◆ **Task instructions**
Once the lines below holding the string "states" are counted, give that number alone.

◆ **Pictures paired with source code**
○ ○ ○ ○ ○ ○ ○

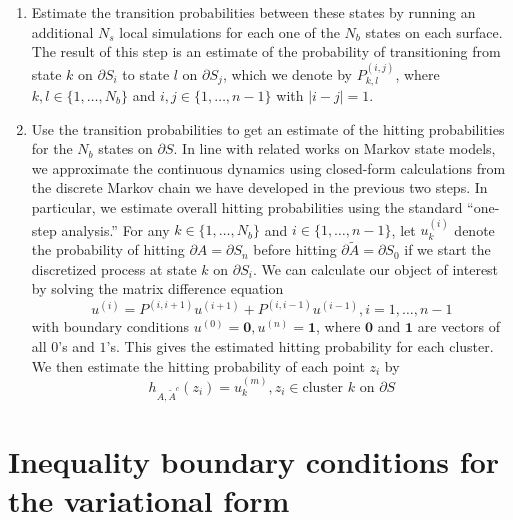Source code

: \documentclass[english, aip, jcp, priprint, graphicx,floatfix]{revtex4-1}
\theoremstyle{plain}
\theoremstyle{definition}
\theoremstyle{plain}
\begin{document}
{{\begin{enumerate}
\begin{enumerate}
  \item For each one of the surfaces $\partial S_1, \ldots, \partial S_{n -
  1}$, cluster the $N_p$ samples on that surface into $N_b \,$ states. 
\end{enumerate}

The result of this step is a partitioning of each shell $\partial S_i$ into
$N_b$ discrete regions. 

\item Estimate the transition probabilities between these states by running an additional $N_s$ local simulations for each one of the $N_b$ states on each surface. The result of this step is an estimate of the probability of transitioning from state $k$ on $\partial S_i$ to state $l$ on $\partial S_j$, which we denote by $P^{(i, j)}_{k, l}$, where $k, l \in \{ 1, \ldots, N_b \}$ and $i, j \in \{ 1, \ldots, n - 1 \}$ with $| i - j | = 1$.
  
\item Use the transition probabilities to get an estimate of the hitting probabilities for the $N_b$ states on
  $\partial S$.  In line with related works on Markov state models,\cite{Pande2010-yi, Chodera2014-bh, Husic2018-xp} we  approximate the continuous dynamics using closed-form calculations from the discrete Markov chain we have developed in the previous two steps.  In particular, we estimate overall hitting probabilities using the standard ``one-step analysis.'' For any $k \in \{ 1, \ldots, N_b \}$ and $i \in \{ 1, \ldots, n - 1 \}$, let $u^{(i)}_k$ denote the probability of hitting $\partial A = \partial S_n$ before hitting $\partial \tilde{A} = \partial S_0$ if we start the discretized process at state $k$ on $\partial S_i$.  We can calculate our object of interest by solving the matrix difference equation \[ u^{(i)} = P^{(i, i + 1)} u^{(i + 1)} + P^{(i, i - 1)} u^{(i - 1)}, i = 1, \ldots, n - 1 \] with boundary conditions $u^{(0)} = {\textbf{0}}, u^{(n)} = {\textbf{1} }$, where ${\textbf{0}}$ and ${\textbf{1}}$ are vectors of all $0$'s and $1$'s. This gives the estimated hitting probability for each cluster.  We then estimate the hitting probability of each point $z_i$ by
  \begin{equation}
      \label{equ:hitprobest}
  h_{A,\tilde A^c}(z_i) = u^{(m)}_k, z_i \in \text{cluster }k\text{ on }\partial S\end{equation}
\end{enumerate}
}}


\section{Inequality boundary conditions for the variational form}
\end{document}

○ ○ ○ ○ ○ ○ ○

◆ **Reply**
3